DICHOTOMY 10: INVITATION OUT OF EXILE
This is the culmination of a four year quest for self respect, four years of searching for one quality a people must possess to call their “Home” a “City” and a “City” a “Home.” Without this quality a person lives in nothing more than a collection of steel, stone, sweat, and despair. To deny a city of its destiny and existence is to deny the presence of real people; people who laugh, cry, rejoice just as you. There is not a faceless mass but rather a mass of living beings, an unquantifiable collection of life. A minute line drawn of ink should not be allowed to define or repress life-yet it has. Do not think about what you read but rather act on what you read. Each article represents the joy of diversity, and the quiet pleasures of existence.
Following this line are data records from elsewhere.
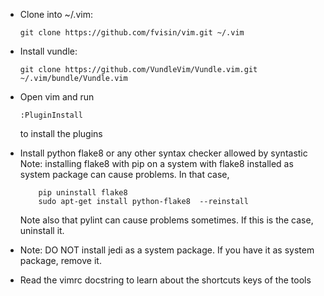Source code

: * Clone into ~/.vim: 
    ```
    git clone https://github.com/fvisin/vim.git ~/.vim
    ```
* Install vundle: 
    ```
    git clone https://github.com/VundleVim/Vundle.vim.git ~/.vim/bundle/Vundle.vim
    ```

* Open vim and run 
    ```
    :PluginInstall
    ```
  to install the plugins 

* Install python flake8 or any other syntax checker allowed by syntastic
  Note: installing flake8 with pip on a system with flake8 installed as 
        system package can cause problems. In that case,
  ```
      pip uninstall flake8
      sudo apt-get install python-flake8  --reinstall
  ```
  Note also that pylint can cause problems sometimes. If this is the case,
  uninstall it.

* Note: DO NOT install jedi as a system package. If you have it as system package, remove it.

* Read the vimrc docstring to learn about the shortcuts keys of the tools
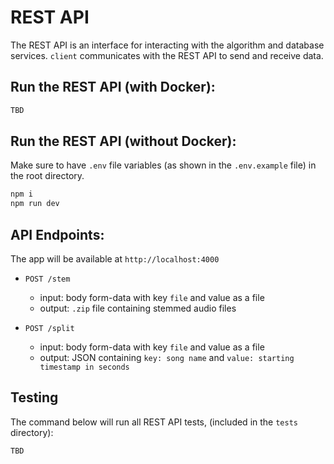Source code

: # REST API

The REST API is an interface for interacting with the algorithm and database services. `client` communicates with the REST API to send and receive data.

## Run the REST API (with Docker):

```bash
TBD
```

## Run the REST API (without Docker):

Make sure to have `.env` file variables (as shown in the `.env.example` file) in the root directory.

```bash
npm i
npm run dev
```

## API Endpoints:

The app will be available at `http://localhost:4000`

- `POST /stem`

  - input: body form-data with key `file` and value as a file
  - output: `.zip` file containing stemmed audio files

- `POST /split`
  - input: body form-data with key `file` and value as a file
  - output: JSON containing `key: song name` and `value: starting timestamp in seconds`

## Testing

The command below will run all REST API tests, (included in the `tests` directory):

```bash
TBD
```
So please: I ask you to read this and irrationalize, question the norm, pierce the vales of ignorance and ponder a greater future. This is dedicated to a city.
Contributors
Robert G. Leisey: THE AMERICAN EHTOS AND URBAN EMIGRATION
Bruno Leon: CITY IN THE MIST
Stephen Vogel: THE SUBURBANIZATION OF DETROIT
Robert Arens: LEXLCON
Jerzey Staniszkis: THE DETROIT RIVER
Daniel L. Faoro: THE ARCHITECTURE PROFESSION: SOCIAL RESPONSIBILITY AND AFFORDABLE HOUSING
Rochelle Martin: TRAVELOGUE
Clyde Wilson: ROBOCOP MEETS THE GREEN HORNET
My great and beautiful Detroit is a metropolis, as the ancient Greeks viewed it, the mother city of a state or colony. The area within the paper boundary, the soul, that suburbs mere children. My Detroit, as in our own beings, finds its purpose in the expression of inner composure: an embodiment of its people and I as one of its believers. My city is a fabric woven of almost incomprehensible diversity of cultures, histories, and emotions. This is what makes it beautiful, but I am still quite ashamed of my city. I am ashamed of my city’s emotional construction. I do realize we try to strive for greatness in everything we do externally. Yet, internally as a city, as unified binded people, we exist in chaotic turmoil, wallowing in blame, hoping to find solutions. Our present existence is a summation of reactions. It is time to stop reacting and start acting (personal responsibility - not blame). I believe Detroit can be harmonious once more, but it is time to ask ourselves what it means to be a city, a great city.